What you should do :: Output the line containing "controller for android" exactly. Do the same for every line after it through the end of the material, and output nothing else.
== Given entries
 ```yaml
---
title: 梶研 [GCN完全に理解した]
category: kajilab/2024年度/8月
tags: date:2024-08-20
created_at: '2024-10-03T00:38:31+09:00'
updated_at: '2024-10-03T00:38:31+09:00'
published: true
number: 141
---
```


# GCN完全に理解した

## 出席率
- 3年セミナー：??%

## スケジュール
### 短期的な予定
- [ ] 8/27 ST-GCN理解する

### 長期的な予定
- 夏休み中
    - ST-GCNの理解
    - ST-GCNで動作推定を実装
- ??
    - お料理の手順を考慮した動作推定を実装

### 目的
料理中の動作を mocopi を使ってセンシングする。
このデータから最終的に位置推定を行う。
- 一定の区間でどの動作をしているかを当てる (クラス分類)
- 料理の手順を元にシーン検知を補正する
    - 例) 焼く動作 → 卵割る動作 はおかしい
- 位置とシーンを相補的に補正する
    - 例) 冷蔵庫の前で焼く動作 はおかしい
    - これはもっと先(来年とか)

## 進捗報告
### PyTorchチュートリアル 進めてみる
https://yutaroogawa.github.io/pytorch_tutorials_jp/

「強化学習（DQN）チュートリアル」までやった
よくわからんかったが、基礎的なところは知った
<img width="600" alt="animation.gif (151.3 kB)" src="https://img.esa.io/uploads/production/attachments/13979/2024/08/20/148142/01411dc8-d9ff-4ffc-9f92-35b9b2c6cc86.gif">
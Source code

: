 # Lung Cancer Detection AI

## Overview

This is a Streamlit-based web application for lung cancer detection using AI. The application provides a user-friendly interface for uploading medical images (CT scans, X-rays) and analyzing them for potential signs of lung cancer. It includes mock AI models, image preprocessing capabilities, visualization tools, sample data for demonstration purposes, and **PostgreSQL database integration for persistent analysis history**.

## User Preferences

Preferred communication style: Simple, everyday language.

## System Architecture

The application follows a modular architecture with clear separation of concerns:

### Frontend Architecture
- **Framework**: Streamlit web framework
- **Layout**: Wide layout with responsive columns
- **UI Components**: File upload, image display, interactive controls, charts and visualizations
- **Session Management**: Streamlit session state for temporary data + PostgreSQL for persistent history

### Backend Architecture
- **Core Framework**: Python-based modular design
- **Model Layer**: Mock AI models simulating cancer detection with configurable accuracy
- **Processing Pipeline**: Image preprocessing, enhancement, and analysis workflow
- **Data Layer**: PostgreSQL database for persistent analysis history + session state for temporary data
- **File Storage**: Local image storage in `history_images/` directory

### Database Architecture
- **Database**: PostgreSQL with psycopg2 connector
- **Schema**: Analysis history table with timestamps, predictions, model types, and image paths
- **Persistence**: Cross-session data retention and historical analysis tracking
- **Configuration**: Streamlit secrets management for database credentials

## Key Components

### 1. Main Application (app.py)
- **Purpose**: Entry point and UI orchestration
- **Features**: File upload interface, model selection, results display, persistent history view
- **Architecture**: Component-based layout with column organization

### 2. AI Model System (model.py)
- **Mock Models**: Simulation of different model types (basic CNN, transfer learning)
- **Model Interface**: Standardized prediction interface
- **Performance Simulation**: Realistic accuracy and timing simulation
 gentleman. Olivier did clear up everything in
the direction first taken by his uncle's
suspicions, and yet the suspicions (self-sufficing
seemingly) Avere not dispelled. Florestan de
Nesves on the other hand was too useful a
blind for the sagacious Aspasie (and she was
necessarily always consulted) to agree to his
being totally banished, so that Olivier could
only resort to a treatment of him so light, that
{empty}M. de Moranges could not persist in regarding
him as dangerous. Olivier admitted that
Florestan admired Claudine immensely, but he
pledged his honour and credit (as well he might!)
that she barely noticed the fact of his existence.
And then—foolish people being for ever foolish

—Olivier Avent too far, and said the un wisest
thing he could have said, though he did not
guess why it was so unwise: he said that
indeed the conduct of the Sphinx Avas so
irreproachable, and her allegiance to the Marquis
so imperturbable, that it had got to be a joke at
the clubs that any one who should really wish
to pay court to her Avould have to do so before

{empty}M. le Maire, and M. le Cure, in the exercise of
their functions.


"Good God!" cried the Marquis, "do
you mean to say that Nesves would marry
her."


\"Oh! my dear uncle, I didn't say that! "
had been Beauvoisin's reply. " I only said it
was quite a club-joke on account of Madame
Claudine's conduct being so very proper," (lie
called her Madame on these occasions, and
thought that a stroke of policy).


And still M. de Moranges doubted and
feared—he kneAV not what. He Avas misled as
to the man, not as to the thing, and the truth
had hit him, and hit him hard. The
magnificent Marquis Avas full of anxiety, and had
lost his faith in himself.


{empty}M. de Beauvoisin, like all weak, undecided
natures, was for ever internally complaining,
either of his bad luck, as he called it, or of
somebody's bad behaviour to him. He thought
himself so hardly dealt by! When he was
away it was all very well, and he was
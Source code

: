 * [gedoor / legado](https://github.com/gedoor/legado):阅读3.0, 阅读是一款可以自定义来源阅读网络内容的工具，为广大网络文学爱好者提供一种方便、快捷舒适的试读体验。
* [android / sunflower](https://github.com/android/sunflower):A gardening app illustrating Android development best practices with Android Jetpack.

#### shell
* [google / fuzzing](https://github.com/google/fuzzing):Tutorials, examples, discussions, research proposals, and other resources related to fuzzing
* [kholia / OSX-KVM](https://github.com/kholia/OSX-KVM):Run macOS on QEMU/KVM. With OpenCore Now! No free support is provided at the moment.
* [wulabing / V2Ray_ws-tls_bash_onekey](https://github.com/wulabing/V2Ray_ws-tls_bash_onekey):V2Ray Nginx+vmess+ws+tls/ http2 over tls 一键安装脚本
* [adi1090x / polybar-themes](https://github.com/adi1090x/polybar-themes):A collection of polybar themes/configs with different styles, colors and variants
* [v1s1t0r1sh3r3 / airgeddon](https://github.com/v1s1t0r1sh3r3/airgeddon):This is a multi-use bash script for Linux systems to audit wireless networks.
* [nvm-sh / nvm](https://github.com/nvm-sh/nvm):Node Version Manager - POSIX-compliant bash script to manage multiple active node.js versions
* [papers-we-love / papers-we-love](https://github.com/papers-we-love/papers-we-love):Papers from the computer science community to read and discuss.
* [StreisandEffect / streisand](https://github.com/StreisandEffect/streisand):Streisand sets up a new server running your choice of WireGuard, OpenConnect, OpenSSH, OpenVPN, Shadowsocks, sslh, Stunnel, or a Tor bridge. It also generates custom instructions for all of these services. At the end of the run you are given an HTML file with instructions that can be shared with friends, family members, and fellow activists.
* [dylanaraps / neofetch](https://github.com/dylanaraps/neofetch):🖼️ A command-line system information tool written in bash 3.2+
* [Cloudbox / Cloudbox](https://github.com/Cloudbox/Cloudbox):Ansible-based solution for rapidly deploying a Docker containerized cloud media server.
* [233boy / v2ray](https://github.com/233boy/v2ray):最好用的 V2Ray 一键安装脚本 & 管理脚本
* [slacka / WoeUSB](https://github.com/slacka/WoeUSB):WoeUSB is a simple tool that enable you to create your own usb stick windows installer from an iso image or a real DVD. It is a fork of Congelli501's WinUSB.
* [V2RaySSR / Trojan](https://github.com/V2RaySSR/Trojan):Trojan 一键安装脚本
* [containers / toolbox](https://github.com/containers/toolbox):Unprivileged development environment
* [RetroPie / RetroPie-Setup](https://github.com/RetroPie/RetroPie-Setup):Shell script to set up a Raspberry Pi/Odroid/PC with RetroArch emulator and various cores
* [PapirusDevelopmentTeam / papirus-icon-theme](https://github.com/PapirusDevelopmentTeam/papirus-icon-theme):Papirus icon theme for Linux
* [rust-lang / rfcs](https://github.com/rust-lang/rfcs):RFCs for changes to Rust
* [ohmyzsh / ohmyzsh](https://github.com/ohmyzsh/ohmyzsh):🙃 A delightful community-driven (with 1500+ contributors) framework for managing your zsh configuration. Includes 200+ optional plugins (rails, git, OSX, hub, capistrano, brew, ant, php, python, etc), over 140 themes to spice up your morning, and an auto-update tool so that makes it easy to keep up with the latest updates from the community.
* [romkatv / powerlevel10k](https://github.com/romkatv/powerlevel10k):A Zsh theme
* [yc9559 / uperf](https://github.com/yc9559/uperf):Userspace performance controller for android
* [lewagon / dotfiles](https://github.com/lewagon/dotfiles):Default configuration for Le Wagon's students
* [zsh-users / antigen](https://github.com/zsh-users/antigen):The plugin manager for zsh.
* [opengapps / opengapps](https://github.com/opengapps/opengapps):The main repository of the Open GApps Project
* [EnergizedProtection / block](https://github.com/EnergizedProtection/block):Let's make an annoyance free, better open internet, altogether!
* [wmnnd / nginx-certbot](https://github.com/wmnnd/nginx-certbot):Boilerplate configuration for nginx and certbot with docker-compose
====
Output ::
* [yc9559 / uperf](https://github.com/yc9559/uperf):Userspace performance controller for android
* [lewagon / dotfiles](https://github.com/lewagon/dotfiles):Default configuration for Le Wagon's students
* [zsh-users / antigen](https://github.com/zsh-users/antigen):The plugin manager for zsh.
* [opengapps / opengapps](https://github.com/opengapps/opengapps):The main repository of the Open GApps Project
* [EnergizedProtection / block](https://github.com/EnergizedProtection/block):Let's make an annoyance free, better open internet, altogether!
* [wmnnd / nginx-certbot](https://github.com/wmnnd/nginx-certbot):Boilerplate configuration for nginx and certbot with docker-compose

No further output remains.